The workshop cannot tell or teach a student what his or her text should be in the service of. Such presumption would be outrageous. It wouldn’t work in any case. If the text is to have pressure it must be the author’s pressure, which can only come from the inside.

Many elements of good narrative fiction cannot be directly learned in a workshop. Narrative drive, metaphor, depth of characterization, wit, dynamics of pitch, humor, narrative authority, and a dozen other things are simply too complex to be broken down intellectually. We should certainly talk about them‌—‌talk around them‌—‌when they come up in a text, but I suspect that in the end it is the intuitive preconscious forces at work in the writer that matter the most, a certain tense alertness to language being perhaps the most basic. Workshops can help students to dare to trust intuition or at least lessen their fear of it. Experienced writers know Hemingway was correct when he said the larger part of the iceberg is hidden under water, and they know that when they are doing their best work more is going on than they can consciously describe. So be it. The art lifts the artist.

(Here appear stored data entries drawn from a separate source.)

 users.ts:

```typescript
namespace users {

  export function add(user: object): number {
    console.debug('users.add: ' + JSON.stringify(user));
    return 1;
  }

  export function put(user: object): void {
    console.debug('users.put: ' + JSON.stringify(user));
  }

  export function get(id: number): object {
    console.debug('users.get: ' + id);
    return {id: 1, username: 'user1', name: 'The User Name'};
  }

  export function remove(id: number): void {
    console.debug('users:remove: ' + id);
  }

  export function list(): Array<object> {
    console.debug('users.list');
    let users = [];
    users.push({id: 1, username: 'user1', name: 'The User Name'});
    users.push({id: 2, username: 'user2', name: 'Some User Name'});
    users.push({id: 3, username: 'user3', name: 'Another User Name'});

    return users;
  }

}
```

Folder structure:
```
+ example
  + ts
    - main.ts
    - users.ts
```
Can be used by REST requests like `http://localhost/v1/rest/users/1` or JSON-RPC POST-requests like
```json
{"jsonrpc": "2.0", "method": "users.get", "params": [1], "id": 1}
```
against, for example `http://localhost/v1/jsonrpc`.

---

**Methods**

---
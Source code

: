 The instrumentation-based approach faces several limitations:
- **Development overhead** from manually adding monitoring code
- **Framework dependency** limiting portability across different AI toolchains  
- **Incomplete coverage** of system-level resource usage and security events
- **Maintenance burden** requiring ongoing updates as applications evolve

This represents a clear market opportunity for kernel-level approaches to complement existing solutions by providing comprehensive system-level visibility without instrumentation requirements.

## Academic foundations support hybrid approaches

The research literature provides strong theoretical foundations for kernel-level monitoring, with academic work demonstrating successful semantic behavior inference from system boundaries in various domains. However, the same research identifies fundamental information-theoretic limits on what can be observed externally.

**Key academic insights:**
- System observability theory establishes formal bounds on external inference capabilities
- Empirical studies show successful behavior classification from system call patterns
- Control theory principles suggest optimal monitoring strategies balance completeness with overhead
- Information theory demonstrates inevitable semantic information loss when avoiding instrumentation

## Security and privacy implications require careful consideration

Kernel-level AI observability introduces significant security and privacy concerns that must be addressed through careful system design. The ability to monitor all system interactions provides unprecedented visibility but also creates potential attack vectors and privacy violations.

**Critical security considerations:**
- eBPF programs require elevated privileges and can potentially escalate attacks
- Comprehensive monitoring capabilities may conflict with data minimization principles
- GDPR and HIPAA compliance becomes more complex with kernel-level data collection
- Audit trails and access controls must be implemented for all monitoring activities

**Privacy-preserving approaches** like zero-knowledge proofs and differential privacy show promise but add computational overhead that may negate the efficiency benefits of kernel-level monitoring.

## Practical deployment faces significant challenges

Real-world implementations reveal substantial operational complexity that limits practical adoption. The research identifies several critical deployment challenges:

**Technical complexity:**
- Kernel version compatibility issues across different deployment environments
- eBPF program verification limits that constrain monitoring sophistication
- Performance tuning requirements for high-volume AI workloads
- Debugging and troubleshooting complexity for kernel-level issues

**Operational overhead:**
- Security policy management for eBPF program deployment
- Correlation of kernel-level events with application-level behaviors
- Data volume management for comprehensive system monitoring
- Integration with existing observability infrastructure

Art cannot be made by committee. Any such use of a workshop will be counterproductive. Thus the student who is “up” should not be looking for solutions from me other students or from the teacher. The student should be looking for problems in the text that he or she had not been aware of. In a good workshop this becomes clear in a matter of hours. (Failure to understand this had led to many a canard from uninformed commentators about what they imagine to be going on at Iowa‌—‌the existence of an “Iowa short story,” for example, or the assumption that a prevailing aesthetic or style exists that is drummed into the students. Not so. The Iowa Workshop attempts to respond to what each student brings, and each student is unique. The briefest look at the variety in the work of the students‌—‌to say nothing of the famous graduates‌—‌is the proof.)

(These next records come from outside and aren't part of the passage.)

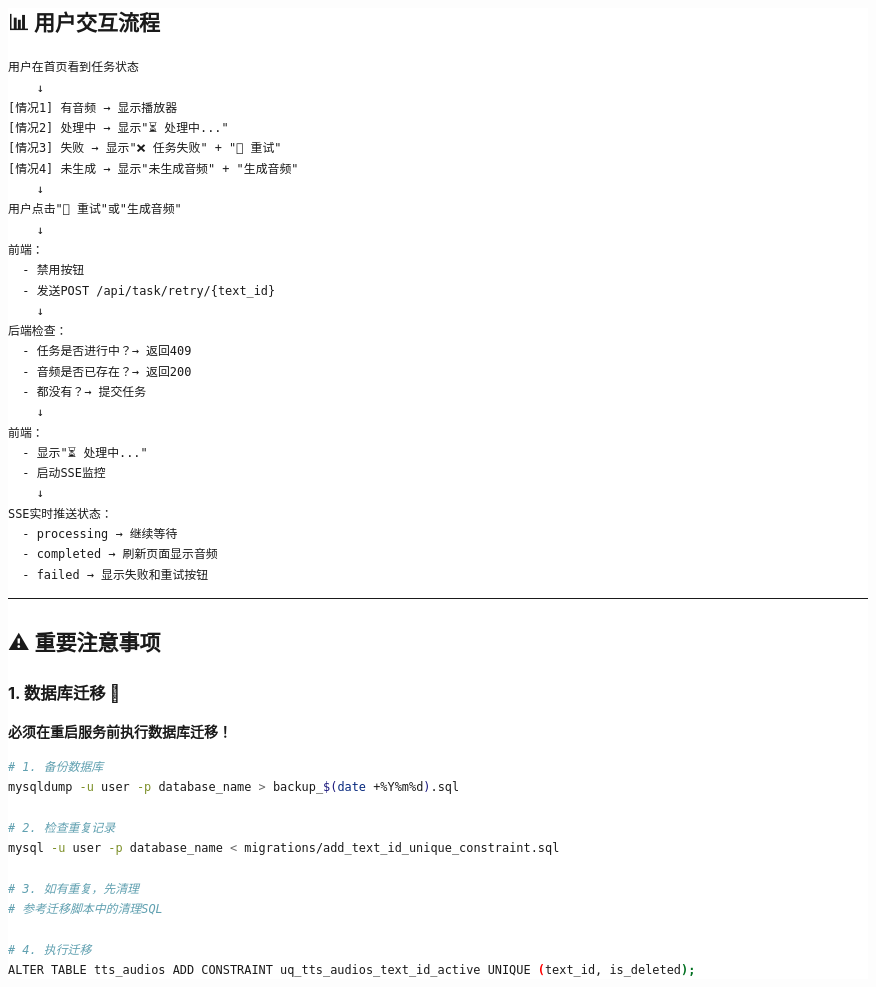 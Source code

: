 
## 📊 用户交互流程

```
用户在首页看到任务状态
    ↓
[情况1] 有音频 → 显示播放器
[情况2] 处理中 → 显示"⏳ 处理中..."
[情况3] 失败 → 显示"❌ 任务失败" + "🔄 重试"
[情况4] 未生成 → 显示"未生成音频" + "生成音频"
    ↓
用户点击"🔄 重试"或"生成音频"
    ↓
前端：
  - 禁用按钮
  - 发送POST /api/task/retry/{text_id}
    ↓
后端检查：
  - 任务是否进行中？→ 返回409
  - 音频是否已存在？→ 返回200
  - 都没有？→ 提交任务
    ↓
前端：
  - 显示"⏳ 处理中..."
  - 启动SSE监控
    ↓
SSE实时推送状态：
  - processing → 继续等待
  - completed → 刷新页面显示音频
  - failed → 显示失败和重试按钮
```

---

## ⚠️ 重要注意事项

### 1. 数据库迁移 🚨
**必须在重启服务前执行数据库迁移！**

```bash
# 1. 备份数据库
mysqldump -u user -p database_name > backup_$(date +%Y%m%d).sql

# 2. 检查重复记录
mysql -u user -p database_name < migrations/add_text_id_unique_constraint.sql

# 3. 如有重复，先清理
# 参考迁移脚本中的清理SQL

# 4. 执行迁移
ALTER TABLE tts_audios ADD CONSTRAINT uq_tts_audios_text_id_active UNIQUE (text_id, is_deleted);
```
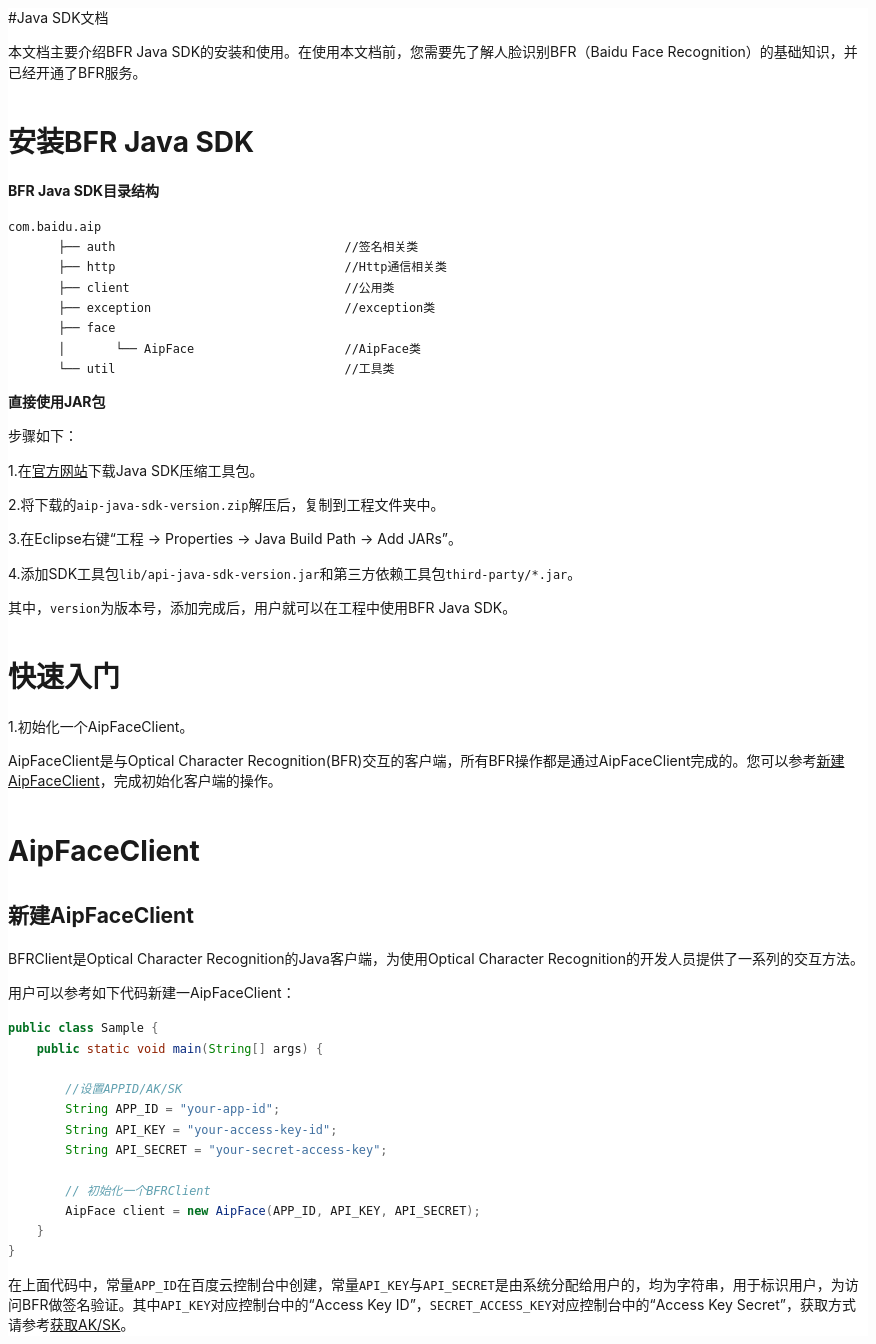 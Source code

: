 #Java SDK文档

本文档主要介绍BFR Java SDK的安装和使用。在使用本文档前，您需要先了解人脸识别BFR（Baidu Face Recognition）的基础知识，并已经开通了BFR服务。

# 安装BFR Java SDK

**BFR Java SDK目录结构**

    com.baidu.aip
           ├── auth                                //签名相关类
           ├── http                                //Http通信相关类
           ├── client                              //公用类
           ├── exception                           //exception类
           ├── face
           │       └── AipFace                     //AipFace类
           └── util                                //工具类


**直接使用JAR包**

步骤如下：

1.在[官方网站](https://api.baidu.com/doc/Developer/index.html)下载Java SDK压缩工具包。

2.将下载的`aip-java-sdk-version.zip`解压后，复制到工程文件夹中。

3.在Eclipse右键“工程 -> Properties -> Java Build Path -> Add JARs”。

4.添加SDK工具包`lib/api-java-sdk-version.jar`和第三方依赖工具包`third-party/*.jar`。

其中，`version`为版本号，添加完成后，用户就可以在工程中使用BFR Java SDK。


# 快速入门

1.初始化一个AipFaceClient。

AipFaceClient是与Optical Character Recognition(BFR)交互的客户端，所有BFR操作都是通过AipFaceClient完成的。您可以参考[新建AipFaceClient](#新建AipFaceClient)，完成初始化客户端的操作。

# AipFaceClient

## 新建AipFaceClient

BFRClient是Optical Character Recognition的Java客户端，为使用Optical Character Recognition的开发人员提供了一系列的交互方法。

用户可以参考如下代码新建一AipFaceClient：

```java
public class Sample {
    public static void main(String[] args) {

        //设置APPID/AK/SK
        String APP_ID = "your-app-id";
        String API_KEY = "your-access-key-id";
        String API_SECRET = "your-secret-access-key";

        // 初始化一个BFRClient
        AipFace client = new AipFace(APP_ID, API_KEY, API_SECRET);
    }
}
```
在上面代码中，常量`APP_ID`在百度云控制台中创建，常量`API_KEY`与`API_SECRET`是由系统分配给用户的，均为字符串，用于标识用户，为访问BFR做签名验证。其中`API_KEY`对应控制台中的“Access Key ID”，`SECRET_ACCESS_KEY`对应控制台中的“Access Key Secret”，获取方式请参考[获取AK/SK](../Reference/GetAKSK)。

Neither can art be made by learning a set of rules and applying them, as is the case, say, with solid geometry. The young writer may well be guided by hints or suggestions that might look like rules, but are in fact only observations not meant to be applied universally. I am reminded of working on a tune with the late jazz musician Paul Desmond‌—‌myself on piano and the master on saxophone. At one point, improvising the voicings as I moved from one chord to another, Paul stopped the music, leaned over the keyboard, and showed me a better way to do it. “Usually,” he said, “but not always, we try to retain all notes common to both chords.” Exactly so in a writing workshop. Suggestions are made in that spirit‌—‌ “usually, but not always.”

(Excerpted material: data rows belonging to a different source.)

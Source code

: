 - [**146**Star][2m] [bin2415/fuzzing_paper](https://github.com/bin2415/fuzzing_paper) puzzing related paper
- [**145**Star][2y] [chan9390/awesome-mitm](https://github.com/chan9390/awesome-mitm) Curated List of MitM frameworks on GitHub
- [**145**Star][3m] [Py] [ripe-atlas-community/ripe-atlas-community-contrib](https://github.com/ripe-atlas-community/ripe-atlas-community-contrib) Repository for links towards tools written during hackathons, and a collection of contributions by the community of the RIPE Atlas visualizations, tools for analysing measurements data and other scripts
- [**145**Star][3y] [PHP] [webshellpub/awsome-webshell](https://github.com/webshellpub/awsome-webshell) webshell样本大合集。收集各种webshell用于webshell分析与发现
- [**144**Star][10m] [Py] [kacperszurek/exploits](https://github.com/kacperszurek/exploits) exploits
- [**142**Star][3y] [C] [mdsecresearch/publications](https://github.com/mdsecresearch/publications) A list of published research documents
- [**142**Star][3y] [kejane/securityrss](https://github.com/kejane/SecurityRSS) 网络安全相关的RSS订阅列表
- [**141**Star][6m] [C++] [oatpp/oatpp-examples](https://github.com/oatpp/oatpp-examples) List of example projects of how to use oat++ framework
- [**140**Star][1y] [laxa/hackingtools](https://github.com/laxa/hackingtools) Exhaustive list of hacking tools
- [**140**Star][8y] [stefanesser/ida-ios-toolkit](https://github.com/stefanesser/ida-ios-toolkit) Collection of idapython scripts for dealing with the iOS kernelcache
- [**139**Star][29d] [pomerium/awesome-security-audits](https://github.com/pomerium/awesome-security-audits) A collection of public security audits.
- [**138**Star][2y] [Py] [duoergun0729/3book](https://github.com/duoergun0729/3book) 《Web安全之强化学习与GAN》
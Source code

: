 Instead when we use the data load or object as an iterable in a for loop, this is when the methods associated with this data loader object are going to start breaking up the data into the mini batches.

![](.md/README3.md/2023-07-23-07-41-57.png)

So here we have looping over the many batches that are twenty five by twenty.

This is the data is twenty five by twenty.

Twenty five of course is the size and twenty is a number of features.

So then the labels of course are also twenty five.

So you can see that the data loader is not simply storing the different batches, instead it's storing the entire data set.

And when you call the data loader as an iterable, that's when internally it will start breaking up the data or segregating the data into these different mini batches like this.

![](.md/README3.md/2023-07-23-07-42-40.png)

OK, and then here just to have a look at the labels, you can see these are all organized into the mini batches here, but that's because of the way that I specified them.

The workshop concentrates on matters of craft, as it should, but hints, suggestions, and thought experiments flow continuously through the semester, offerings whose usefulness is privately determined by each student. Here is a list, for instance‌—‌notes jotted down by one of my students over a period of three weeks‌—‌suggestive of the sorts of things that come up: “Characterization is built not through repetition but through layering…. The text should imply, so the reader can infer…. Dramatization is crucial. Too much telling infantilizes the reader…. The text informs the alert writer as to its manifest destiny…. [Cheever!] Written dialogue is very different from spoken, or ‘real’ dialogue… degraded language can degrade a character… a text must not have amnesia, each sentence should be linked to all that came before… rhythms should vary,” and so forth and so on. These are observations of my own springing from the discussion of various student texts. Part of the workshop experience is older writers working with younger writers, a sort of atelier where the older writers, who have presumably produced significant work, imply that they have “been there” about some issue and put forward thoughts for what they are worth. Students seem eager for such information, and I’ve sometimes wondered if they are not in fact training me to give it, so quickly do they reach for their pens when I get into that mode. I do believe they understand that the Value, if any, of such observations is their ability to expand the way one thinks about certain problems rather than their efficacy in immediately solving them.